One of the best books I read last year was a relatively short but incredibly useful guide by Konstantin Borisov on conducting interviews—To Hire or Not to Hire? Or How to Interview a Developer.” I now recommend it to everyone, whether they are conducting interviews themselves or preparing to be interviewed. It gives you a much clearer understanding of what a potential employer is like and whether they are worth considering.

But Konstantin Borisov also wrote another book—“How a Good Developer Can Avoid Becoming a Bad Manager.” The topic may not seem obvious at first, but it’s actually incredibly relevant. In the IT industry, it’s well known that top specialists often get promoted simply because they excel at their tasks. One day, you’re a great developer, the next, you’re mentoring a couple of interns.
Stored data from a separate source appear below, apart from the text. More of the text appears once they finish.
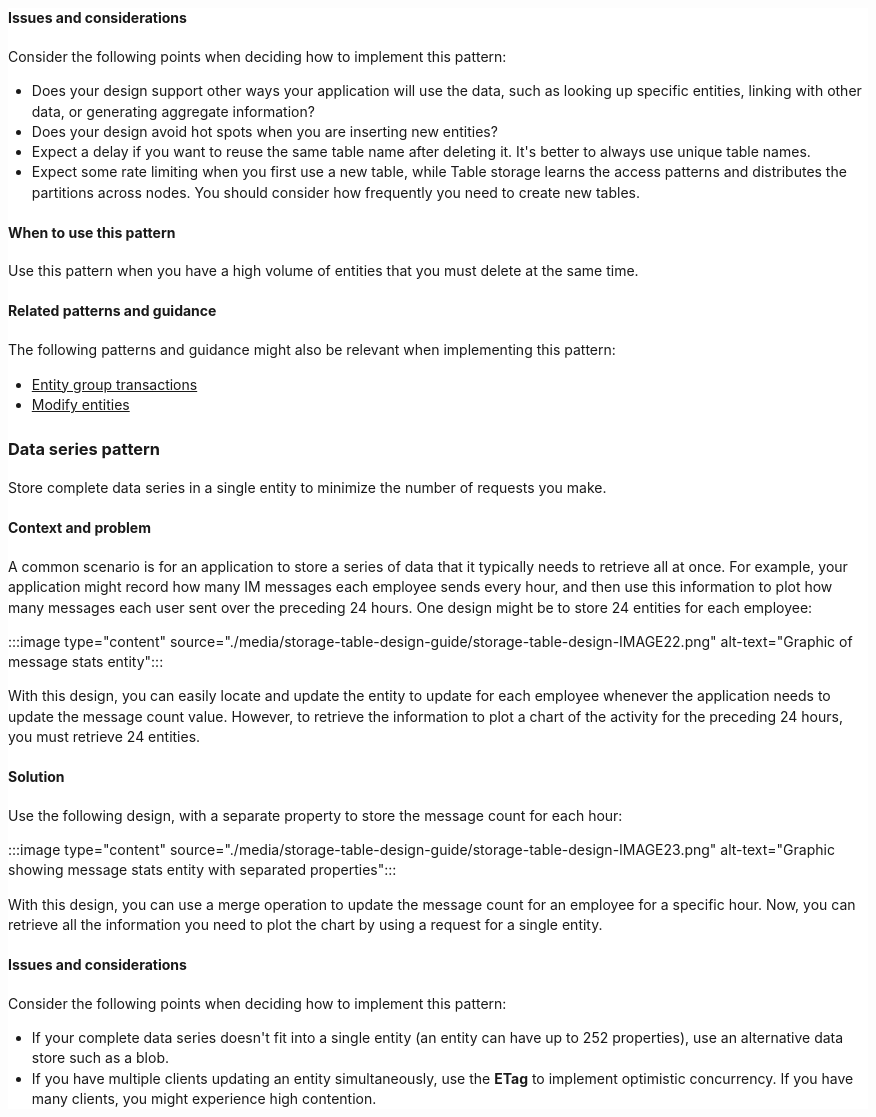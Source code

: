 #### Issues and considerations
Consider the following points when deciding how to implement this pattern:  

* Does your design support other ways your application will use the data, such as looking up specific entities, linking with other data, or generating aggregate information?  
* Does your design avoid hot spots when you are inserting new entities?  
* Expect a delay if you want to reuse the same table name after deleting it. It's better to always use unique table names.  
* Expect some rate limiting when you first use a new table, while Table storage learns the access patterns and distributes the partitions across nodes. You should consider how frequently you need to create new tables.  

#### When to use this pattern
Use this pattern when you have a high volume of entities that you must delete at the same time.  

#### Related patterns and guidance
The following patterns and guidance might also be relevant when implementing this pattern:  

* [Entity group transactions](#entity-group-transactions)
* [Modify entities](#modify-entities)  

### Data series pattern
Store complete data series in a single entity to minimize the number of requests you make.  

#### Context and problem
A common scenario is for an application to store a series of data that it typically needs to retrieve all at once. For example, your application might record how many IM messages each employee sends every hour, and then use this information to plot how many messages each user sent over the preceding 24 hours. One design might be to store 24 entities for each employee:  

:::image type="content" source="./media/storage-table-design-guide/storage-table-design-IMAGE22.png" alt-text="Graphic of message stats entity":::

With this design, you can easily locate and update the entity to update for each employee whenever the application needs to update the message count value. However, to retrieve the information to plot a chart of the activity for the preceding 24 hours, you must retrieve 24 entities.  

#### Solution
Use the following design, with a separate property to store the message count for each hour:  

:::image type="content" source="./media/storage-table-design-guide/storage-table-design-IMAGE23.png" alt-text="Graphic showing message stats entity with separated properties":::

With this design, you can use a merge operation to update the message count for an employee for a specific hour. Now, you can retrieve all the information you need to plot the chart by using a request for a single entity.  

#### Issues and considerations
Consider the following points when deciding how to implement this pattern:  

* If your complete data series doesn't fit into a single entity (an entity can have up to 252 properties), use an alternative data store such as a blob.  
* If you have multiple clients updating an entity simultaneously, use the **ETag** to implement optimistic concurrency. If you have many clients, you might experience high contention.  
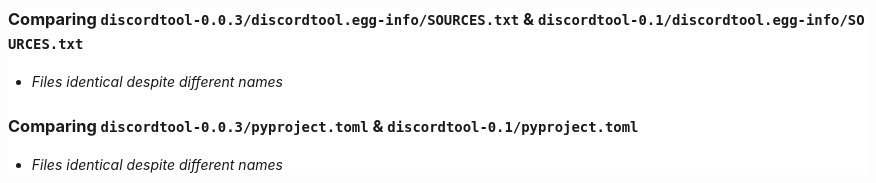 ### Comparing `discordtool-0.0.3/discordtool.egg-info/SOURCES.txt` & `discordtool-0.1/discordtool.egg-info/SOURCES.txt`

 * *Files identical despite different names*

### Comparing `discordtool-0.0.3/pyproject.toml` & `discordtool-0.1/pyproject.toml`

 * *Files identical despite different names*


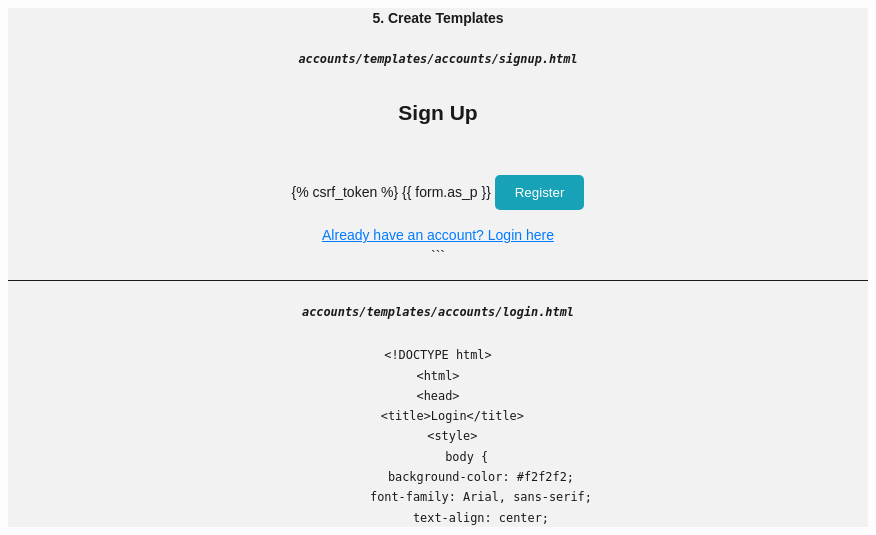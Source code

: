 
#### 5. Create Templates

##### `accounts/templates/accounts/signup.html`

<!DOCTYPE html>
<html>
<head>
    <title>Sign Up</title>
    <style>
        body {
            background-color: #f2f2f2;
            font-family: Arial, sans-serif;
            text-align: center;
            padding: 40px;
        }
        form {
            display: inline-block;
            margin-top: 20px;
            text-align: left;
        }
        button {
            margin-top: 10px;
            padding: 10px 20px;
            background-color: #17a2b8;
            border: none;
            color: white;
            border-radius: 5px;
        }
        button:hover {
            background-color: #138496;
        }
        a {
            display: block;
            margin-top: 15px;
            color: #007BFF;
        }
    </style>
</head>
<body>
    <h2>Sign Up</h2>
    <form method="post">
        {% csrf_token %}
        {{ form.as_p }}
        <button type="submit">Register</button>
    </form>
    <a href="{% url 'login' %}">Already have an account? Login here</a>
</body>
</html>
```

---

##### `accounts/templates/accounts/login.html`

```
<!DOCTYPE html>
<html>
<head>
    <title>Login</title>
    <style>
        body {
            background-color: #f2f2f2;
            font-family: Arial, sans-serif;
            text-align: center;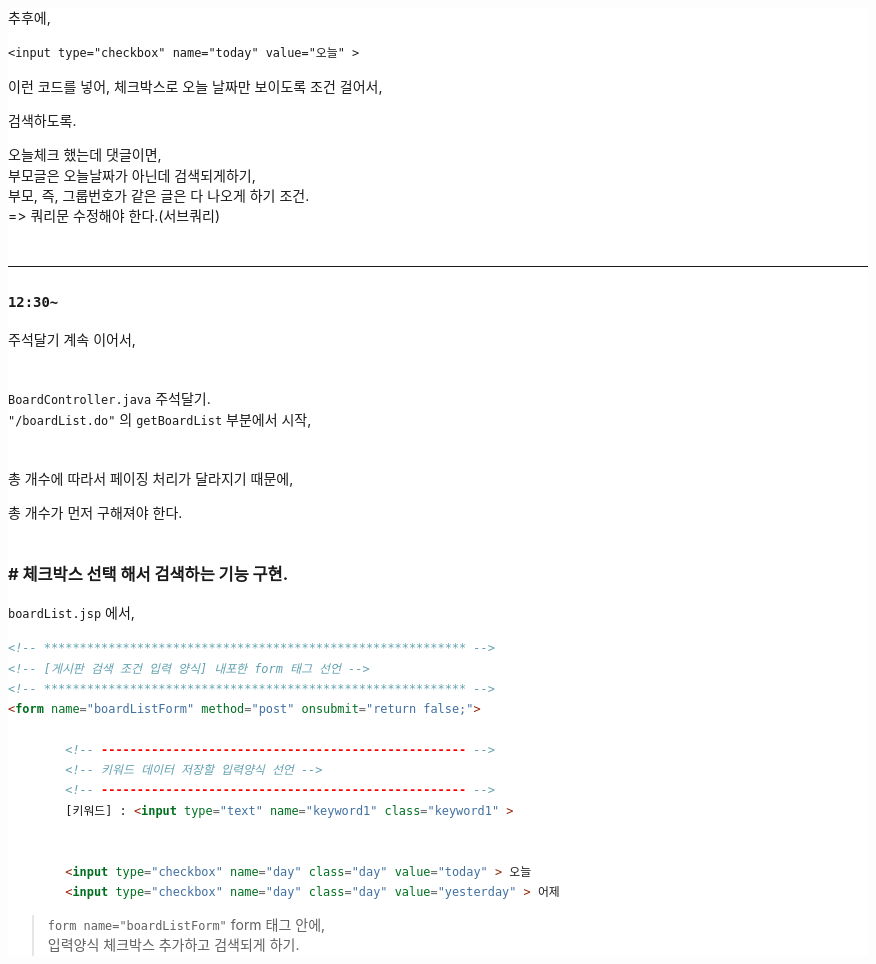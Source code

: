 #

추후에, 

`<input type="checkbox" name="today" value="오늘" >` 

이런 코드를 넣어, 체크박스로 오늘 날짜만 보이도록 조건 걸어서,  

검색하도록.  

오늘체크 했는데 댓글이면,    
부모글은 오늘날짜가 아닌데 검색되게하기,  
부모, 즉, 그룹번호가 같은 글은 다 나오게 하기 조건.  
=> 쿼리문 수정해야 한다.(서브쿼리)        

#

----
### `12:30~`

주석달기 계속 이어서,  

#

`BoardController.java` 주석달기.  
`"/boardList.do"` 의 `getBoardList` 부분에서 시작,  

#

총 개수에 따라서 페이징 처리가 달라지기 때문에,  

총 개수가 먼저 구해져야 한다.  

#

### # 체크박스 선택 해서 검색하는 기능 구현. 

`boardList.jsp` 에서,  

```html
<!-- *********************************************************** -->
<!-- [게시판 검색 조건 입력 양식] 내포한 form 태그 선언 -->
<!-- *********************************************************** -->
<form name="boardListForm" method="post" onsubmit="return false;">

        <!-- --------------------------------------------------- -->
        <!-- 키워드 데이터 저장할 입력양식 선언 -->
        <!-- --------------------------------------------------- -->
        [키워드] : <input type="text" name="keyword1" class="keyword1" >


        <input type="checkbox" name="day" class="day" value="today" > 오늘
        <input type="checkbox" name="day" class="day" value="yesterday" > 어제
```
> `form name="boardListForm"` form 태그 안에,  
> 입력양식 체크박스 추가하고 검색되게 하기.  

#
Before you know it, you’re made a lead developer, then given a team to manage, and suddenly—you’re a manager.

I went through a similar path myself, though for a long time, I tried to balance both roles. I loved mentoring specialists and building teams, but at the same time, I still wanted to be a hands-on developer. Eventually, I realized that trying to do both was making me worse at each, and I finally made the decision to fully transition into management.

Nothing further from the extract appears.